Um Situationen wie in Syrien gar nicht erst entstehen zu lassen, plädiert Robert Schütte von "Genocide Alert" außerdem für ein stärkeres Engagement im Bereich der Sicherheitssektorreform. Ziel dieses Konzepts ist, staatliche Sicherheitssektoren so zu reformieren, dass sie die Bedürfnisse der Bevölkerung und des Staates erfüllen und dabei demokratischen Prinzipien unterstehen. Diesem Konzept liegt die Einsicht zugrunde, dass Staaten und deren Sicherheitssektoren unter bestimmten Voraussetzungen selbst zur Sicherheitsbedrohung werden können. "Wenn zum Beispiel im Kongo oder in Mali Streitkräfte und Polizeikräfte ausgebildet werden, sollen sie auch das menschenrechtspolitische Rüstzeug mitbekommen und wissen, wie sie sich gegenüber der Zivilbevölkerung richtig zu verhalten haben", sagt Schütte.

Zerstörtes Gebäude in Homs (Foto: Reuters)
Die Situation in Syrien verschlimmert sich weiterBild: Reuters

Kein UN-Sicherheitsratsmandat

Mit Blick auf Syrien kommt eine Reform der Rüstungsexportpolitik und der Sicherheitssektoren zu spät. Deutschland könne sich dennoch stärker einbringen, meint Schütte. "Das muss nicht zwingender Weise militärischer Natur sein", glaubt er. "Es wäre ein wichtiger Schritt, wenn Deutschland seine nachrichtendienstlichen Mittel nutzen würde, um zum Beispiel gerichtsfestes Material und Beweismittel zu sichern, die – wenn die Krise in Syrien vorbei ist – einmal dazu genutzt werden könne, Täter und Verantwortliche vor Gericht zu stellen."

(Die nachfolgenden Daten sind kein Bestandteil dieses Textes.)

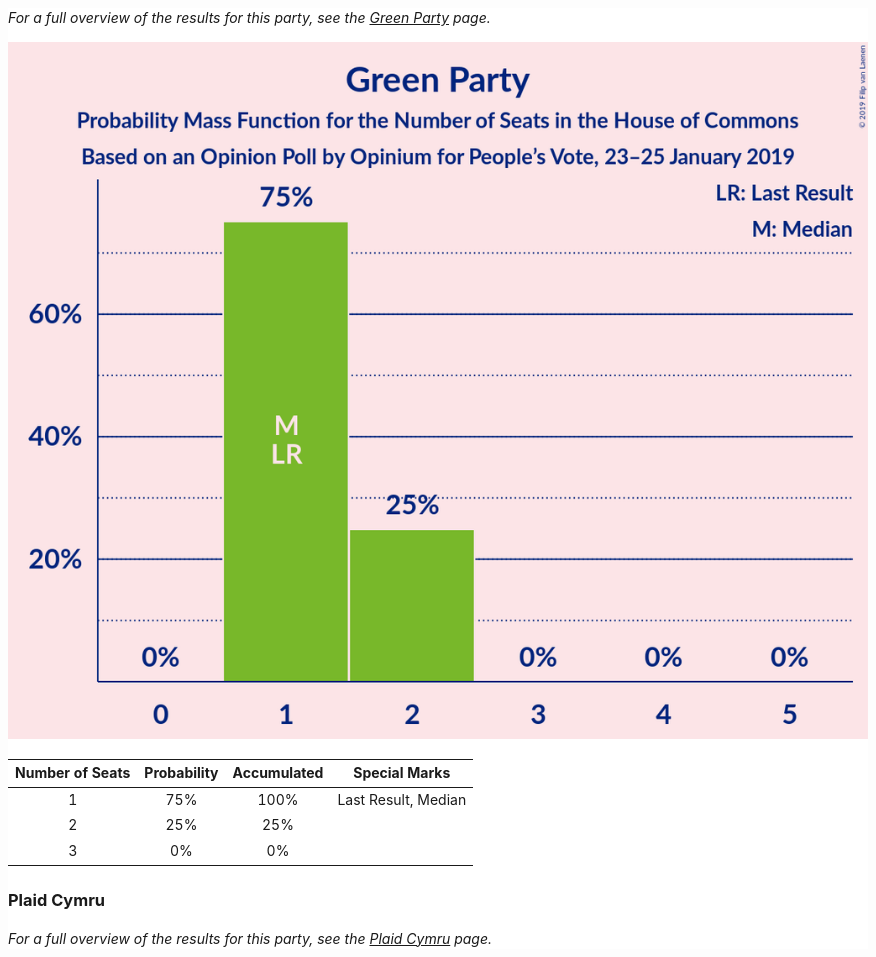 *For a full overview of the results for this party, see the [Green Party](party-greenparty.html) page.*

![Graph with seats probability mass function not yet produced](2019-01-25-Opinium-seats-pmf-greenparty.png "Seats Probability Mass Function")

| Number of Seats | Probability | Accumulated | Special Marks |
|:---------------:|:-----------:|:-----------:|:-------------:|
| 1 | 75% | 100% | Last Result, Median |
| 2 | 25% | 25% |  |
| 3 | 0% | 0% |  |

### Plaid Cymru

*For a full overview of the results for this party, see the [Plaid Cymru](party-plaidcymru.html) page.*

Das Syrien-Dilemma zu lösen – dafür sind die Grenzen nicht nur für Deutschland, sondern auch für die internationale Gemeinschaft eng gesteckt. Eine gewaltsame Intervention in Syrien zum Beispiel wäre nur mit einem Mandat des UN-Sicherheitsrates denkbar. "Wir haben keinen bewaffneten Angriff Syriens auf einen dritten Staat, also keine im völkerrechtlichen Sinne Selbstverteidigungskonstellation, auf der anderen Seite aber auch kein Mandat des Sicherheitsrats", erklärt Claus Kreß, Professor für deutsches und internationales Strafrecht an der Universität Köln. "In rein rechtlicher Hinsicht würde sich hier die Frage stellen, ob in einer extremen Notlage oder einer drohenden Katastrophe auch einmal ohne Sicherheitsratsmandat gehandelt werden kann – und das ist völkerrechtlich sehr umstritten."